Linearization of a two-dimensional search

Linearization of a two-dimensional search

Let the integer pair (xi, yi) be denoted by Pi. Let of a finite number of such pairs all xi be distinct and let all yi be distinct. Let the pairs be partially ordered by Pi < Pj, defined by

Pi < Pj  =  xi < xj  ∧ yi < yj

Pj is a minimal element means ¬(E i :: Pi < Pj), and it is requested to find the minimal elements. We rewrite the condition of minimality for Pj

    ¬(E i :: Pi < Pj)
=  ¬(E i : xi < xj : yi < yj)
=  (A i : xi < xj : yi ≥ yj)

Under the assumption that the pairs have been numbered in the order of increasing x, the above reduces to

(A i : i < j : yi ≥ yj)  or  (A i : i < j : yi > yj) .

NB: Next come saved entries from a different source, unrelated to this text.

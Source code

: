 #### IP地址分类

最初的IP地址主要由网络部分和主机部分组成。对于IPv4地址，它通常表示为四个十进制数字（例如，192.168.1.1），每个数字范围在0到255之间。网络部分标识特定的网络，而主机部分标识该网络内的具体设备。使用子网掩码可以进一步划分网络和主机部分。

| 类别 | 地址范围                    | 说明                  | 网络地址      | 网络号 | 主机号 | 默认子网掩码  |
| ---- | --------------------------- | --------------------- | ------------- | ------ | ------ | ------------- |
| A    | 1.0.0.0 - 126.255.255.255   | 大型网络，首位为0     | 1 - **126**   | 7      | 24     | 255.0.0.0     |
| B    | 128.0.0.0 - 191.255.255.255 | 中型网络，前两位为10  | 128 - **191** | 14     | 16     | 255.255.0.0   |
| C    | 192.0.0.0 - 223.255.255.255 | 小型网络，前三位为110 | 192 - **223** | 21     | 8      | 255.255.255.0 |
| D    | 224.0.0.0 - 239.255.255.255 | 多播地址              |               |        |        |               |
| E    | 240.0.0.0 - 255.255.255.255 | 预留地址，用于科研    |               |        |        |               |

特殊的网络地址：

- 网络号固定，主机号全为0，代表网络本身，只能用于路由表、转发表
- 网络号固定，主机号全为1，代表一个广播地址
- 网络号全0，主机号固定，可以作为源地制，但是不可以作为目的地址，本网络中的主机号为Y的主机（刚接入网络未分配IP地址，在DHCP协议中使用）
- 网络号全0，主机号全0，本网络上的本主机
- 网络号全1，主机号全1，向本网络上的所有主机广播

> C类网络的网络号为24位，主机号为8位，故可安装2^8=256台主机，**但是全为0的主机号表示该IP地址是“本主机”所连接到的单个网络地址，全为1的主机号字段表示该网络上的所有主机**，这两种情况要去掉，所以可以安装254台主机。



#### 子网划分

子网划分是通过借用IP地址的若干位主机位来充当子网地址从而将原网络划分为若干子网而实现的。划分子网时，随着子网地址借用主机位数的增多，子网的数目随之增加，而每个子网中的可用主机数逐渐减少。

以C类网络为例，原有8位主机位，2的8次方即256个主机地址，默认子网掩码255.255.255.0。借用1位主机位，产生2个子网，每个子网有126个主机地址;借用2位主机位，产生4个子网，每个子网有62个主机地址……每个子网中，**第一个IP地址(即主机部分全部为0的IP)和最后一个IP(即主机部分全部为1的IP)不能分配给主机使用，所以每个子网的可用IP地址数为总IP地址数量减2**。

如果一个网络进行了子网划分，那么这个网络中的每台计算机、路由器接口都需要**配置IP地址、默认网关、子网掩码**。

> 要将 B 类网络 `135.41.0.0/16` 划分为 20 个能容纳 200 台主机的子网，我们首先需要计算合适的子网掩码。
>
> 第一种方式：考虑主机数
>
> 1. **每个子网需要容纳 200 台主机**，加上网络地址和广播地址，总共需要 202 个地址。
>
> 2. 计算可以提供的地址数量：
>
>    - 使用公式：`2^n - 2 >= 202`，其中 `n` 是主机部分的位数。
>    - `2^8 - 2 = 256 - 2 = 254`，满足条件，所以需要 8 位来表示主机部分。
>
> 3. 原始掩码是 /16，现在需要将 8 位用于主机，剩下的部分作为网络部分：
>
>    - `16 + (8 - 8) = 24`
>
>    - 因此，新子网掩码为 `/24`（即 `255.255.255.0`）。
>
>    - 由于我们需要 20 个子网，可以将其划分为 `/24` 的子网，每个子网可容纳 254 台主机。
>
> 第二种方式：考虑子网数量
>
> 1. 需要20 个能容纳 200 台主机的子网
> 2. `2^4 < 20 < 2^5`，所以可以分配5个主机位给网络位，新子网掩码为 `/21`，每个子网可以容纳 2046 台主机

In other words: scanning the y's in the order of increasing x yields a new minimal pair each time we encounter a y smaller than we have encountered so far.

Since sorting can be done in N ∙ log N steps, we have an N ∙ log N algorithm. The solution is worth noting because I could not achieve that result --to my great regret-- without destroying the symmetry between the x's and the y's. The above was triggered by a reconsideration of the longest upsequence problem.